Hi, On Wed Jun 10, 2026 at 10:05 PM CEST, Mathieu Desnoyers wrote: > On 2026-06-10 15:51, Steven Rostedt wrote: >> On Wed, 10 Jun 2026 12:06:59 +0100 >> David Laight <[email protected]> wrote: >> >>> So you only want __packed on structures that might be misaligned and those >>> that contain misaligned members. >>> >>> If the structure is only guaranteed to be 32bit aligned then use __packed >>> __aligned(4) so that two 32bit accesses get used instead of 8 8bit ones. >>> >>> -- David >>> >>>> >>>> Thank you, >>>> >>>>> Signed-off-by: Markus Schneider-Pargmann (The Capable Hub) >>>>> <[email protected]> >>>>> --- >>>>> kernel/trace/fprobe.c | 2 +- >>>>> 1 file changed, 1 insertion(+), 1 deletion(-) >>>>> >>>>> diff --git a/kernel/trace/fprobe.c b/kernel/trace/fprobe.c >>>>> index cc49ebd2a773..21751dcdb7b9 100644 >>>>> --- a/kernel/trace/fprobe.c >>>>> +++ b/kernel/trace/fprobe.c >>>>> @@ -181,7 +181,7 @@ static inline void read_fprobe_header(unsigned long >>>>> *stack, >>>>> struct __fprobe_header { >>>>> struct fprobe *fp; >>>>> unsigned long size_words; >>>>> -} __packed; >>>>> +}; >>>>> >> >> Does "__packed" really do anything between a pointer and a long? > > If that structure is allocated at a non-void-ptr-aligned address, the > packed attribute will ensure that the compiler don't emit instructions > that require aligned loads/stores when accessing those fields. > > It does not change the layout of the structure per se in this specific > case, but it informs the compiler about the lack of guarantees about > alignment for the entire structure. > > x86 32/64 cannot care less about this, but it's relevant on other > architectures.
Thanks for your feedback. I checked this before submitting the patch.
The struct is always aligned to sizeof(long):
struct __fprobe_header is only ever accessed through
read_fprobe_header() and write_fprobe_header(). Since the read will only
read what we have previously written, only the write part is relevant
here. write_fprobe_header() is only called from fprobe_fgraph_entry():
if (write_fprobe_header(&fgraph_data[used], fp, size_words))

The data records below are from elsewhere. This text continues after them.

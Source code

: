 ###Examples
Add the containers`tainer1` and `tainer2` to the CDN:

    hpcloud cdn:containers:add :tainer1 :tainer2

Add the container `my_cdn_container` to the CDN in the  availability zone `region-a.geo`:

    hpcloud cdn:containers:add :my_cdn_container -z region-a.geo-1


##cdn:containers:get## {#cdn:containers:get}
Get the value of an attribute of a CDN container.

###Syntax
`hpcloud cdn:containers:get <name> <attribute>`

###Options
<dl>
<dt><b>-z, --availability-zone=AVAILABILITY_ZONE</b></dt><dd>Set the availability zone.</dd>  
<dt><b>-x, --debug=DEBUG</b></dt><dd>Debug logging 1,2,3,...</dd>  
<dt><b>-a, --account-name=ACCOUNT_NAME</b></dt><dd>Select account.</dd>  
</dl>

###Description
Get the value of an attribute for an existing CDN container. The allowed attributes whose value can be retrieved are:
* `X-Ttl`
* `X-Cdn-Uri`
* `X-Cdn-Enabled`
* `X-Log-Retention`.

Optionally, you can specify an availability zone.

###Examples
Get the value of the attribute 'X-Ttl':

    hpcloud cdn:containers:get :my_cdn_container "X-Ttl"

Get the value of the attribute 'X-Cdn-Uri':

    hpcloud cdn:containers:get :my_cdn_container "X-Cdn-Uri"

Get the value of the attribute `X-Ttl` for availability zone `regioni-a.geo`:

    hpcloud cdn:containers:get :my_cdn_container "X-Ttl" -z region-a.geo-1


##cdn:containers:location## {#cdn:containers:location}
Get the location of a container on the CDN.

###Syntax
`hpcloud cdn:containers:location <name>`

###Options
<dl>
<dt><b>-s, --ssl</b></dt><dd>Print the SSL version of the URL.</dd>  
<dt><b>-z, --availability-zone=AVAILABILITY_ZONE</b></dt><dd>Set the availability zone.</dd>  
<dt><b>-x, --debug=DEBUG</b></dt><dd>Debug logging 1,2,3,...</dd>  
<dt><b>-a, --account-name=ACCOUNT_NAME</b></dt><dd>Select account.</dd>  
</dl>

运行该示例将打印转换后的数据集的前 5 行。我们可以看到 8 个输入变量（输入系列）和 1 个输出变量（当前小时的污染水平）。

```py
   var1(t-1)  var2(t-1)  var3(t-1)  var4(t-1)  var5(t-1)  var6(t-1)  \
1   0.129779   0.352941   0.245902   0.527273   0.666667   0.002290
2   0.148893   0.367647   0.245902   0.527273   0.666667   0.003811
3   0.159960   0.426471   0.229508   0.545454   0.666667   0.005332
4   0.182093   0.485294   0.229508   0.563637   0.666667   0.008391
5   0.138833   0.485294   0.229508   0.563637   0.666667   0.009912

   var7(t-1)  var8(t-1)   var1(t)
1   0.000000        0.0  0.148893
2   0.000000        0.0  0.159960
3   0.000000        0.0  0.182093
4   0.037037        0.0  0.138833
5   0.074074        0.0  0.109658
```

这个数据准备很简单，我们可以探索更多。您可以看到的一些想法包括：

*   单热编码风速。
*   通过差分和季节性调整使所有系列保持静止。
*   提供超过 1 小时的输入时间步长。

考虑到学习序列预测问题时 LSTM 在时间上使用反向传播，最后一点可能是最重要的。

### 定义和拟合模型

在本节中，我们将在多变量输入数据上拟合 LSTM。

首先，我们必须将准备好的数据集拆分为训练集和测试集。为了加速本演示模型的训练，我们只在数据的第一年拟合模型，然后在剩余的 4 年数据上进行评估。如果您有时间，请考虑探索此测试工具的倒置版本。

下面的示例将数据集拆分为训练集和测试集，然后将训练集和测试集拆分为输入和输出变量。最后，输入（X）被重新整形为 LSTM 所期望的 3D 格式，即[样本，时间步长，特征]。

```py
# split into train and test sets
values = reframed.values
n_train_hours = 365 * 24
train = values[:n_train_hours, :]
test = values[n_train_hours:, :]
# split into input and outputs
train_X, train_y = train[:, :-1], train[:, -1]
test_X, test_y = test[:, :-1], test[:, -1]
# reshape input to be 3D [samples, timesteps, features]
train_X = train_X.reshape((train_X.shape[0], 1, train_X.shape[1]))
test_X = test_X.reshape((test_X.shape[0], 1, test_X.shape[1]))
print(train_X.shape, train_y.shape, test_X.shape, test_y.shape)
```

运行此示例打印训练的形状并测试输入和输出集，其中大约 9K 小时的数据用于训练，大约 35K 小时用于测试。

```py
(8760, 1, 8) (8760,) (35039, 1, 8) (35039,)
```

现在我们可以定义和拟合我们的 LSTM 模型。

used += FPROBE_HEADER_SIZE_IN_LONG + size_words;
used is always kept aligned to sizeof(long), in fact the above snippet
is the only part where it is actually changed. fgraph_data is assigned
here:
fgraph_data = fgraph_reserve_data(gops->idx, reserved_words * sizeof(long));
fgraph_reserve_data() returns a pointer into an unsigned long array
ret_stack. ret_stack is allocated with
ret_stack = kmem_cache_alloc(fgraph_stack_cachep, GFP_KERNEL);
and fgraph_stack_cachep is allocated with
fgraph_stack_cachep = kmem_cache_create("fgraph_stack",
SHADOW_STACK_SIZE,
SHADOW_STACK_SIZE, 0, NULL);
So as far as I can see everything is sizeof(long) aligned here and it is
not allocated at a non-void-ptr-aligned address.